Records drawn from a dataset
-*-
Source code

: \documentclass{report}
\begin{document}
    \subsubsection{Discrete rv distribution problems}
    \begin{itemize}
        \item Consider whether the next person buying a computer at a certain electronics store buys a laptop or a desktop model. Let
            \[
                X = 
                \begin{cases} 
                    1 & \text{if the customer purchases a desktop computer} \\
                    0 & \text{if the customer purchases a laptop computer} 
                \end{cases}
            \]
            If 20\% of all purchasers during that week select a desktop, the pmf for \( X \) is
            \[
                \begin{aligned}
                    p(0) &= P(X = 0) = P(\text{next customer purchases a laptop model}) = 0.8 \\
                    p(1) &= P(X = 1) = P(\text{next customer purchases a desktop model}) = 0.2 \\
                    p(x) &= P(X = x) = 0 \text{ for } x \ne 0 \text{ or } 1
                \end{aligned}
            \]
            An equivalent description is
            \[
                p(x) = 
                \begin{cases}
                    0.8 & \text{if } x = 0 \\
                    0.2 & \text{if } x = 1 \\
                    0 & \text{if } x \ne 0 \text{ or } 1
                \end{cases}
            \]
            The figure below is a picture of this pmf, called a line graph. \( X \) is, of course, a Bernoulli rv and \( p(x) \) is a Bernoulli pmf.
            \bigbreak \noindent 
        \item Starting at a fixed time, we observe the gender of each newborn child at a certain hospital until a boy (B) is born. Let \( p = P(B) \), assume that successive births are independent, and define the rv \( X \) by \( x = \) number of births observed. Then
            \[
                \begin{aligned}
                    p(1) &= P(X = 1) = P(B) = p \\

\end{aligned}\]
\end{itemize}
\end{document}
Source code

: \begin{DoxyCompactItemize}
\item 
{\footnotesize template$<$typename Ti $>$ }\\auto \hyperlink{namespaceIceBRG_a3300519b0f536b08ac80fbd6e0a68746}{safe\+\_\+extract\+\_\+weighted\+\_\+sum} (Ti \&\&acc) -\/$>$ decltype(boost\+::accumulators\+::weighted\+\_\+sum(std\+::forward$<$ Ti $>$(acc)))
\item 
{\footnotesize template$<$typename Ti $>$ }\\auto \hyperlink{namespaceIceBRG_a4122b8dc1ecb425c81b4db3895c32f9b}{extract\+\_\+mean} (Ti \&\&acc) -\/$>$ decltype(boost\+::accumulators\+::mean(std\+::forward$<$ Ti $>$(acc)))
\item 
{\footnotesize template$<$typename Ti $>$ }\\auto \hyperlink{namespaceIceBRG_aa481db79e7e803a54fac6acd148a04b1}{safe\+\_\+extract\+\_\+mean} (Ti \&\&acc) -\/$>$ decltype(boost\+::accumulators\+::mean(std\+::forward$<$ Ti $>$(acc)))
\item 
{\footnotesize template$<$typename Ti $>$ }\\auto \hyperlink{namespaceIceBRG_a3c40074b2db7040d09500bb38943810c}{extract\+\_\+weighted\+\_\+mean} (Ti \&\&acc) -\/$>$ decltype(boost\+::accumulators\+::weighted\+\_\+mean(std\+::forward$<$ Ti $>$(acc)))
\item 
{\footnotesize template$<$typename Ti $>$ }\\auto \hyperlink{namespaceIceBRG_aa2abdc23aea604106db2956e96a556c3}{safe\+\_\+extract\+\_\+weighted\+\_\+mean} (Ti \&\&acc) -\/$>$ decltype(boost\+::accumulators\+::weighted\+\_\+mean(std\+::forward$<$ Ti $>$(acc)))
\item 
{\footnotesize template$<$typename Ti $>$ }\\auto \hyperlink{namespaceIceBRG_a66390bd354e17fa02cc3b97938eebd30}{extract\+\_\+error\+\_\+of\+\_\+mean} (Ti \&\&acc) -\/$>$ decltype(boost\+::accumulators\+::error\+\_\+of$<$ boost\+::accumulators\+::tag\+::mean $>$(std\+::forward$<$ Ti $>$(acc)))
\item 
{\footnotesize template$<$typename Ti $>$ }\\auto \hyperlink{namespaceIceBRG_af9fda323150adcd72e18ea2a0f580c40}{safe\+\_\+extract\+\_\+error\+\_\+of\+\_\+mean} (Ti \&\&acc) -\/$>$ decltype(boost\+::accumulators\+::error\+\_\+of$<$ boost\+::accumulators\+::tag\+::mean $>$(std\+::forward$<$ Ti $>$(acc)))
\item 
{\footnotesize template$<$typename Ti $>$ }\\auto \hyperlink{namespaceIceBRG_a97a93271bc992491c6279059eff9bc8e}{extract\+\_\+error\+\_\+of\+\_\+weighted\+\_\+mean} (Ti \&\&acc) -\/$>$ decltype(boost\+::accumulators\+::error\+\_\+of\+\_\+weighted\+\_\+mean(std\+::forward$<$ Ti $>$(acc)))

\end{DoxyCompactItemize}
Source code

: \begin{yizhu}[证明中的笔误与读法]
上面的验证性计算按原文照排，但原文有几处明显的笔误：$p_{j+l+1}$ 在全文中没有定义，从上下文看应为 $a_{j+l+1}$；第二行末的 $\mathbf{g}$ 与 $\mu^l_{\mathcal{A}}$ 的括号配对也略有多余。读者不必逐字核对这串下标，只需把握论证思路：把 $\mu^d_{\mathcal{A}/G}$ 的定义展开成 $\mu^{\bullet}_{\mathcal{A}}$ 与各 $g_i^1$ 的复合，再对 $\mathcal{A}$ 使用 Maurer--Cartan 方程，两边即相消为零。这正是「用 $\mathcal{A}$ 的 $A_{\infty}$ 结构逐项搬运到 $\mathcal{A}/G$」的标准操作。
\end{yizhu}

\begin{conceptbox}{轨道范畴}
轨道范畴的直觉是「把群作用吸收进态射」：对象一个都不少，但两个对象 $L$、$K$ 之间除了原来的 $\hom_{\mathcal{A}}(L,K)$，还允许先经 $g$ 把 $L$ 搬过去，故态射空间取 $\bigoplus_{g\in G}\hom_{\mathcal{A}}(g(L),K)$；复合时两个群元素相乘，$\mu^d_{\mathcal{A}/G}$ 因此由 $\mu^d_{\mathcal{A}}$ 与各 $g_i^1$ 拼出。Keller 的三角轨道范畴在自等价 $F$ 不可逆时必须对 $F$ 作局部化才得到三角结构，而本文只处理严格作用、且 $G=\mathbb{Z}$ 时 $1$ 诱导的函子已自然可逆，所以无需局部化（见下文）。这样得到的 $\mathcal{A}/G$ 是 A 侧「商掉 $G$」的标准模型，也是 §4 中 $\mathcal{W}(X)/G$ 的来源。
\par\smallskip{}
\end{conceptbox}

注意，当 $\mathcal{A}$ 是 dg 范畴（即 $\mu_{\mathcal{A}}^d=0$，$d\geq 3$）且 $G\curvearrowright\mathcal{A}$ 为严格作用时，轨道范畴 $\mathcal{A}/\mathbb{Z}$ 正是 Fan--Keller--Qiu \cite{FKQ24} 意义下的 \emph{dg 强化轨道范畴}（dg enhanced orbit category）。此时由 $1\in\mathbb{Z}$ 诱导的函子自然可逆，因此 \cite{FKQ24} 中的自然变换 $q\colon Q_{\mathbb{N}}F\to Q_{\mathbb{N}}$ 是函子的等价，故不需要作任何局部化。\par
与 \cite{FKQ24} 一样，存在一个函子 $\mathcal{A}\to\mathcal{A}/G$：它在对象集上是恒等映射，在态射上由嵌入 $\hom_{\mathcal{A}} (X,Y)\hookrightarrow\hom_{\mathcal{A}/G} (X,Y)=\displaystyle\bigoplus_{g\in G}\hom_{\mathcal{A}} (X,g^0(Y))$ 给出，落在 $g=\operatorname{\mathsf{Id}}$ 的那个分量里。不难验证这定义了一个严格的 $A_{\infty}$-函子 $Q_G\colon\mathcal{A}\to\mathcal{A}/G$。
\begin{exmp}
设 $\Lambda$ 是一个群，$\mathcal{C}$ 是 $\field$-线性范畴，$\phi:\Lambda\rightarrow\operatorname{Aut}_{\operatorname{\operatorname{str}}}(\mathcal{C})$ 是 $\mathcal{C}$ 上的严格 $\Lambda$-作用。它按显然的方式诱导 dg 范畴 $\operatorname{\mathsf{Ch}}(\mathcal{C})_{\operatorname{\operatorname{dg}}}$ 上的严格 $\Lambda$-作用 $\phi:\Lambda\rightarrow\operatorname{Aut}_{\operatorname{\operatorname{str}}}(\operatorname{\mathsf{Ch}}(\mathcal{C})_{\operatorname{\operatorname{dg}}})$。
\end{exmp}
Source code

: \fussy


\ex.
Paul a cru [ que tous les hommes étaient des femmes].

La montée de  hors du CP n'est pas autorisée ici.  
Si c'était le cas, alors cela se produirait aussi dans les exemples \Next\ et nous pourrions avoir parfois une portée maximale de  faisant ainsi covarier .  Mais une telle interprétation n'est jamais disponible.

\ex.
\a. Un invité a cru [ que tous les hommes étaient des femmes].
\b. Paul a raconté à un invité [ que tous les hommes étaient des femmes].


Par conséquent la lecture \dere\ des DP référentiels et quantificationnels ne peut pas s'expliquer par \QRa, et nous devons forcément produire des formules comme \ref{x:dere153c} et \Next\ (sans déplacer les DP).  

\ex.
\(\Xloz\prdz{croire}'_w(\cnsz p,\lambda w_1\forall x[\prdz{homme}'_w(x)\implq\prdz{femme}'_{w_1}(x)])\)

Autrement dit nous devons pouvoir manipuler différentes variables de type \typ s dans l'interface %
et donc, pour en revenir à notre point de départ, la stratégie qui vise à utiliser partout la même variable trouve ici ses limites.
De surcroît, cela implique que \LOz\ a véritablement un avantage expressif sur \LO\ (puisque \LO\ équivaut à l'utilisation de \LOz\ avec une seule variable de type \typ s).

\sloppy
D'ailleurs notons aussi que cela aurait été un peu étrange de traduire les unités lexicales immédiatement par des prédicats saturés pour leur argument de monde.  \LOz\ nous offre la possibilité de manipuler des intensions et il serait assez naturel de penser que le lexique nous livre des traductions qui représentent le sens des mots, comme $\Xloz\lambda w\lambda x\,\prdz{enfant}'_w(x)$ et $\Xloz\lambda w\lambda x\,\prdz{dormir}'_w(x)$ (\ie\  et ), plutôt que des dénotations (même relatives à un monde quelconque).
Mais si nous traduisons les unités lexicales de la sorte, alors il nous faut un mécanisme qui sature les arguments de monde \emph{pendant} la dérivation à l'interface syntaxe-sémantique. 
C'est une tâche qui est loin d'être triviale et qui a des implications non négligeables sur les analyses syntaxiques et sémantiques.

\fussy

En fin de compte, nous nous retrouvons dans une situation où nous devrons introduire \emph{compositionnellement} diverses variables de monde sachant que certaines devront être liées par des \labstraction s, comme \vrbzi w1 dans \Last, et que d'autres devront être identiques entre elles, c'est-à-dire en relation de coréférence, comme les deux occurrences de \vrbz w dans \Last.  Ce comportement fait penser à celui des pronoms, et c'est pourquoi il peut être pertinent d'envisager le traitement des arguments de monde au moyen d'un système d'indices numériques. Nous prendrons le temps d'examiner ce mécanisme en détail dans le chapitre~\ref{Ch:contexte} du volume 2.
-*-
Task goal
Write out every line in the data that holds the string "operatorname".

Exercise result
与 \cite{FKQ24} 一样，存在一个函子 $\mathcal{A}\to\mathcal{A}/G$：它在对象集上是恒等映射，在态射上由嵌入 $\hom_{\mathcal{A}} (X,Y)\hookrightarrow\hom_{\mathcal{A}/G} (X,Y)=\displaystyle\bigoplus_{g\in G}\hom_{\mathcal{A}} (X,g^0(Y))$ 给出，落在 $g=\operatorname{\mathsf{Id}}$ 的那个分量里。不难验证这定义了一个严格的 $A_{\infty}$-函子 $Q_G\colon\mathcal{A}\to\mathcal{A}/G$。
设 $\Lambda$ 是一个群，$\mathcal{C}$ 是 $\field$-线性范畴，$\phi:\Lambda\rightarrow\operatorname{Aut}_{\operatorname{\operatorname{str}}}(\mathcal{C})$ 是 $\mathcal{C}$ 上的严格 $\Lambda$-作用。它按显然的方式诱导 dg 范畴 $\operatorname{\mathsf{Ch}}(\mathcal{C})_{\operatorname{\operatorname{dg}}}$ 上的严格 $\Lambda$-作用 $\phi:\Lambda\rightarrow\operatorname{Aut}_{\operatorname{\operatorname{str}}}(\operatorname{\mathsf{Ch}}(\mathcal{C})_{\operatorname{\operatorname{dg}}})$。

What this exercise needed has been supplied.